• TASK PROMPT: Only these lines, please: the first one of the records through the one containing "Once a computer", retyped exactly, both ends included and pictures omitted.

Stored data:
+++

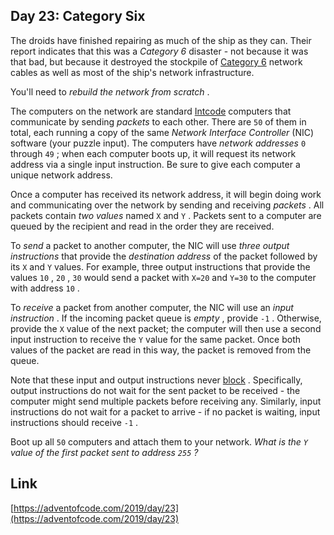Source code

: ## Day 23: Category Six

The droids have finished repairing as much of the ship as they can. Their report indicates that this was a _Category 6_ disaster - not because it was that bad, but because it destroyed the stockpile of [Category 6](https://en.wikipedia.org/wiki/Category_6_cable) network cables as well as most of the ship's network infrastructure.

You'll need to _rebuild the network from scratch_ .

The computers on the network are standard [Intcode](9) computers that communicate by sending _packets_ to each other. There are `50` of them in total, each running a copy of the same _Network Interface Controller_ (NIC) software (your puzzle input). The computers have _network addresses_ `0` through `49` ; when each computer boots up, it will request its network address via a single input instruction. Be sure to give each computer a unique network address.

Once a computer has received its network address, it will begin doing work and communicating over the network by sending and receiving _packets_ . All packets contain _two values_ named `X` and `Y` . Packets sent to a computer are queued by the recipient and read in the order they are received.

To _send_ a packet to another computer, the NIC will use _three output instructions_ that provide the _destination address_ of the packet followed by its `X` and `Y` values. For example, three output instructions that provide the values `10` , `20` , `30` would send a packet with `X=20` and `Y=30` to the computer with address `10` .

To _receive_ a packet from another computer, the NIC will use an _input instruction_ . If the incoming packet queue is _empty_ , provide `-1` . Otherwise, provide the `X` value of the next packet; the computer will then use a second input instruction to receive the `Y` value for the same packet. Once both values of the packet are read in this way, the packet is removed from the queue.

Note that these input and output instructions never [block](<https://en.wikipedia.org/wiki/Blocking_(computing)>) . Specifically, output instructions do not wait for the sent packet to be received - the computer might send multiple packets before receiving any. Similarly, input instructions do not wait for a packet to arrive - if no packet is waiting, input instructions should receive `-1` .

Boot up all `50` computers and attach them to your network. _What is the `Y` value of the first packet sent to address `255` ?_

## Link

[https://adventofcode.com/2019/day/23](https://adventofcode.com/2019/day/23)
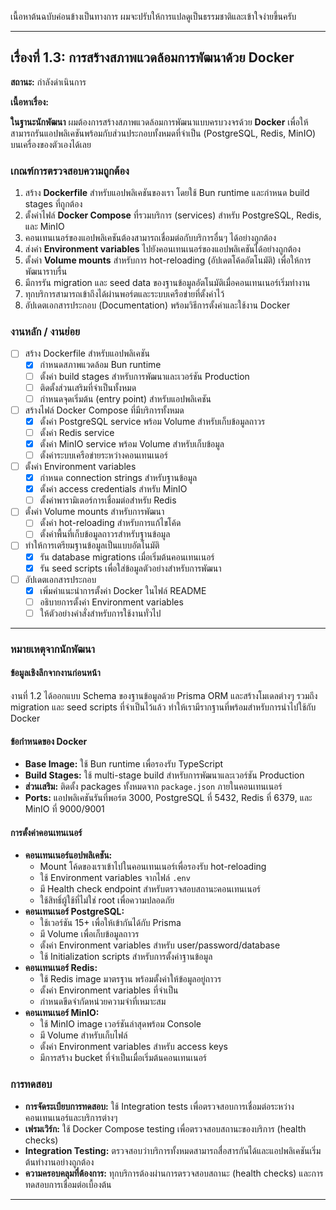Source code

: เนื้อหาต้นฉบับค่อนข้างเป็นทางการ ผมจะปรับให้การแปลดูเป็นธรรมชาติและเข้าใจง่ายขึ้นครับ

---

## เรื่องที่ 1.3: การสร้างสภาพแวดล้อมการพัฒนาด้วย Docker

**สถานะ:** กำลังดำเนินการ

**เนื้อหาเรื่อง:**

**ในฐานะนักพัฒนา** ผมต้องการสร้างสภาพแวดล้อมการพัฒนาแบบครบวงจรด้วย **Docker** เพื่อให้สามารถรันแอปพลิเคชันพร้อมกับส่วนประกอบทั้งหมดที่จำเป็น (PostgreSQL, Redis, MinIO) บนเครื่องของตัวเองได้เลย

### เกณฑ์การตรวจสอบความถูกต้อง

1.  สร้าง **Dockerfile** สำหรับแอปพลิเคชันของเรา โดยใช้ Bun runtime และกำหนด build stages ที่ถูกต้อง
2.  ตั้งค่าไฟล์ **Docker Compose** ที่รวมบริการ (services) สำหรับ PostgreSQL, Redis, และ MinIO
3.  คอนเทนเนอร์ของแอปพลิเคชันต้องสามารถเชื่อมต่อกับบริการอื่นๆ ได้อย่างถูกต้อง
4.  ส่งค่า **Environment variables** ไปยังคอนเทนเนอร์ของแอปพลิเคชันได้อย่างถูกต้อง
5.  ตั้งค่า **Volume mounts** สำหรับการ hot-reloading (อัปเดตโค้ดอัตโนมัติ) เพื่อให้การพัฒนาราบรื่น
6.  มีการรัน migration และ seed data ของฐานข้อมูลอัตโนมัติเมื่อคอนเทนเนอร์เริ่มทำงาน
7.  ทุกบริการสามารถเข้าถึงได้ผ่านพอร์ตและระบบเครือข่ายที่ตั้งค่าไว้
8.  อัปเดตเอกสารประกอบ (Documentation) พร้อมวิธีการตั้งค่าและใช้งาน Docker

### งานหลัก / งานย่อย

- [ ] สร้าง Dockerfile สำหรับแอปพลิเคชัน
    - [x] กำหนดสภาพแวดล้อม Bun runtime
    - [ ] ตั้งค่า build stages สำหรับการพัฒนาและเวอร์ชัน Production
    - [ ] ติดตั้งส่วนเสริมที่จำเป็นทั้งหมด
    - [ ] กำหนดจุดเริ่มต้น (entry point) สำหรับแอปพลิเคชัน
- [ ] สร้างไฟล์ Docker Compose ที่มีบริการทั้งหมด
    - [x] ตั้งค่า PostgreSQL service พร้อม Volume สำหรับเก็บข้อมูลถาวร
    - [ ] ตั้งค่า Redis service
    - [x] ตั้งค่า MinIO service พร้อม Volume สำหรับเก็บข้อมูล
    - [ ] ตั้งค่าระบบเครือข่ายระหว่างคอนเทนเนอร์
- [ ] ตั้งค่า Environment variables
    - [x] กำหนด connection strings สำหรับฐานข้อมูล
    - [x] ตั้งค่า access credentials สำหรับ MinIO
    - [ ] ตั้งค่าพารามิเตอร์การเชื่อมต่อสำหรับ Redis
- [ ] ตั้งค่า Volume mounts สำหรับการพัฒนา
    - [ ] ตั้งค่า hot-reloading สำหรับการแก้ไขโค้ด
    - [ ] ตั้งค่าพื้นที่เก็บข้อมูลถาวรสำหรับฐานข้อมูล
- [ ] ทำให้การเตรียมฐานข้อมูลเป็นแบบอัตโนมัติ
    - [x] รัน database migrations เมื่อเริ่มต้นคอนเทนเนอร์
    - [x] รัน seed scripts เพื่อใส่ข้อมูลตัวอย่างสำหรับการพัฒนา
- [ ] อัปเดตเอกสารประกอบ
    - [x] เพิ่มคำแนะนำการตั้งค่า Docker ในไฟล์ README
    - [ ] อธิบายการตั้งค่า Environment variables
    - [ ] ให้ตัวอย่างคำสั่งสำหรับการใช้งานทั่วไป

---

### หมายเหตุจากนักพัฒนา

#### ข้อมูลเชิงลึกจากงานก่อนหน้า
งานที่ 1.2 ได้ออกแบบ Schema ของฐานข้อมูลด้วย Prisma ORM และสร้างโมเดลต่างๆ รวมถึง migration และ seed scripts ที่จำเป็นไว้แล้ว ทำให้เรามีรากฐานที่พร้อมสำหรับการนำไปใช้กับ Docker

#### ข้อกำหนดของ Docker
* **Base Image:** ใช้ Bun runtime เพื่อรองรับ TypeScript
* **Build Stages:** ใช้ multi-stage build สำหรับการพัฒนาและเวอร์ชัน Production
* **ส่วนเสริม:** ติดตั้ง packages ทั้งหมดจาก `package.json` ภายในคอนเทนเนอร์
* **Ports:** แอปพลิเคชันรันที่พอร์ต 3000, PostgreSQL ที่ 5432, Redis ที่ 6379, และ MinIO ที่ 9000/9001

#### การตั้งค่าคอนเทนเนอร์
* **คอนเทนเนอร์แอปพลิเคชัน:**
    * Mount โค้ดของเราเข้าไปในคอนเทนเนอร์เพื่อรองรับ hot-reloading
    * ใช้ Environment variables จากไฟล์ `.env`
    * มี Health check endpoint สำหรับตรวจสอบสถานะคอนเทนเนอร์
    * ใช้สิทธิ์ผู้ใช้ที่ไม่ใช่ root เพื่อความปลอดภัย
* **คอนเทนเนอร์ PostgreSQL:**
    * ใช้เวอร์ชัน 15+ เพื่อให้เข้ากันได้กับ Prisma
    * มี Volume เพื่อเก็บข้อมูลถาวร
    * ตั้งค่า Environment variables สำหรับ user/password/database
    * ใช้ Initialization scripts สำหรับการตั้งค่าฐานข้อมูล
* **คอนเทนเนอร์ Redis:**
    * ใช้ Redis image มาตรฐาน พร้อมตั้งค่าให้ข้อมูลอยู่ถาวร
    * ตั้งค่า Environment variables ที่จำเป็น
    * กำหนดขีดจำกัดหน่วยความจำที่เหมาะสม
* **คอนเทนเนอร์ MinIO:**
    * ใช้ MinIO image เวอร์ชันล่าสุดพร้อม Console
    * มี Volume สำหรับเก็บไฟล์
    * ตั้งค่า Environment variables สำหรับ access keys
    * มีการสร้าง bucket ที่จำเป็นเมื่อเริ่มต้นคอนเทนเนอร์

### การทดสอบ
* **การจัดระเบียบการทดสอบ:** ใช้ Integration tests เพื่อตรวจสอบการเชื่อมต่อระหว่างคอนเทนเนอร์และบริการต่างๆ
* **เฟรมเวิร์ก:** ใช้ Docker Compose testing เพื่อตรวจสอบสถานะของบริการ (health checks)
* **Integration Testing:** ตรวจสอบว่าบริการทั้งหมดสามารถสื่อสารกันได้และแอปพลิเคชันเริ่มต้นทำงานอย่างถูกต้อง
* **ความครอบคลุมที่ต้องการ:** ทุกบริการต้องผ่านการตรวจสอบสถานะ (health checks) และการทดสอบการเชื่อมต่อเบื้องต้น

---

+++

• THE COMPLETED TASK:
Source code

: ## Day 23: Category Six

The droids have finished repairing as much of the ship as they can. Their report indicates that this was a _Category 6_ disaster - not because it was that bad, but because it destroyed the stockpile of [Category 6](https://en.wikipedia.org/wiki/Category_6_cable) network cables as well as most of the ship's network infrastructure.

You'll need to _rebuild the network from scratch_ .

The computers on the network are standard [Intcode](9) computers that communicate by sending _packets_ to each other. There are `50` of them in total, each running a copy of the same _Network Interface Controller_ (NIC) software (your puzzle input). The computers have _network addresses_ `0` through `49` ; when each computer boots up, it will request its network address via a single input instruction. Be sure to give each computer a unique network address.

Once a computer has received its network address, it will begin doing work and communicating over the network by sending and receiving _packets_ . All packets contain _two values_ named `X` and `Y` . Packets sent to a computer are queued by the recipient and read in the order they are received.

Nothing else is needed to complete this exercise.